Murder Never Forgets
Page 23
“I also knew about her background in Del Oro County and how much she hated her uncle.
“Mrs. Dexter had been a resident of the Manor for only four years,” Mrs. La Salle says. “I don’t think she moved in with those ideas about the oil and buying the place. I think that plan crept up on her. But, then, she always kept it a secret about knowing Dr. Kittredge. So maybe she was planning something from the beginning.”
“Or was ashamed of knowing him.” I’m remembering the look on her face when she said Patrick had been a little Mexican child on their ranch.
Before she came in to the Manor, Mrs. Dexter lived with her ninety-year-old mother in a California town named Modesto. Mrs. Dexter was a tax accountant with an office in the Modesto mall. I tell Mrs. La Salle that, yes, I can picture all this. Modesto is one of those hot, dry, dusty places where you understand that someone could quietly lose track of their personality.
“What about Kittredge?” I ask.
“Well, what about him?”
“I always suspected him of something, but just the same I was surprised it was this bad. After all, he’s a doctor. He had a life.”
“He’s an unsuccessful doctor. And a fraud. He wasn’t who he pretended to be: Patrick Kittredge, the Irish man-about-town. He had to play a role all the time. He was angry, and Louise would know how to work on that. She probably promised him the earth. A clinic in Switzerland.”
I sigh.
“Don’t brood about it,” Mrs. La Salle says. “There’s nothing you or anybody else could have done.
“Here, we’ve got another half-martini for each of us.”
Something I really like about Mrs. La Salle is that she gives you martinis instead of tea.
He isn’t a new chef any longer but that is still what everyone calls him. His name is Wayne Lee, and he turns out to be Chinese, that is, a Californian of Chinese ancestry, and six-foot-four and quite handsome, with sturdy athletic shoulders, which helped him in catching Mrs. Goliard.

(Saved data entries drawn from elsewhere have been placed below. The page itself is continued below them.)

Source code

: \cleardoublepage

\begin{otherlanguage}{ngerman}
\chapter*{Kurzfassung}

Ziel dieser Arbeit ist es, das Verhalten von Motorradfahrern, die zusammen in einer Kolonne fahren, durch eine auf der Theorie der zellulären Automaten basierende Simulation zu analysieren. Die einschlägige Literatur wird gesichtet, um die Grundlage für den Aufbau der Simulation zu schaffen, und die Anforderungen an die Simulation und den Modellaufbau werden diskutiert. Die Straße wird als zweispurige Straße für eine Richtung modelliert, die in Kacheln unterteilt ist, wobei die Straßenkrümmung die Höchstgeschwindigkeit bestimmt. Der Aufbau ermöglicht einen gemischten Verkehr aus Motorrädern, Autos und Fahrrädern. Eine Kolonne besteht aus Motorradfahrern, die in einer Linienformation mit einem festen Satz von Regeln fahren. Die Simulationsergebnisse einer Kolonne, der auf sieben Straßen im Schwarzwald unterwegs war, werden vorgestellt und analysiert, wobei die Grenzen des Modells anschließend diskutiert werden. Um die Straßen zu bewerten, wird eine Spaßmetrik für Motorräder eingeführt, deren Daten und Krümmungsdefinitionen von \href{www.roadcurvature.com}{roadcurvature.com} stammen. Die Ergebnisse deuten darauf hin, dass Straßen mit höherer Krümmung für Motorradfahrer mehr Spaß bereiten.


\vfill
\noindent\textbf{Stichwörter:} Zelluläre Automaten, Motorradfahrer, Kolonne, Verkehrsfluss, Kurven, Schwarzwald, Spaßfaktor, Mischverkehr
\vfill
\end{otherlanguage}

He was a student at Santa Cruz, in Human Relations, like me. But we don’t talk about that at first. What we talk about is my aunt Crystal, whom he knew, “Well, hey, a little bit. She came around and talked to me a couple of times and left me some books. She’s your dad’s sister, right?
“Great old lady,” he says. “Awesome. Lots of spirit. Ordered everybody around. I like that in an old person, makes them seem younger, y’know?” He shifts when he says this and moves a shoulder forward; he was on the basketball team at Santa Cruz, and he has that basketball player’s gracefulness.
Aunt Crystal must have been really bored here before she began her fatal research into oil. What she wanted with Wayne was some shreds and memories of California Chinese history, which Wayne, although he’s California Chinese, didn’t know anything about. But he offered to write to his great-grandfather, a patriarch who still lives in Locke, a crumbling Chinese town in the California Delta.
“I loved it that she got so excited about that stuff,” Wayne says. “Made me feel guilty for losing track of it. But she had that buzz, y’know? That real aliveness? You got a bit of it, too. Must run in the family.”
Wayne asks me to come bodysurfing with him. “I’ll coach you,” he promises. “And maybe borrow a wet suit some place. Terrific exercise. And it’s real easy.”
So I go bodysurfing, and it isn’t that easy, but Wayne is a good companion. It turns out to be one of those exercises where it feels very good when you stop. He gets me into running, too.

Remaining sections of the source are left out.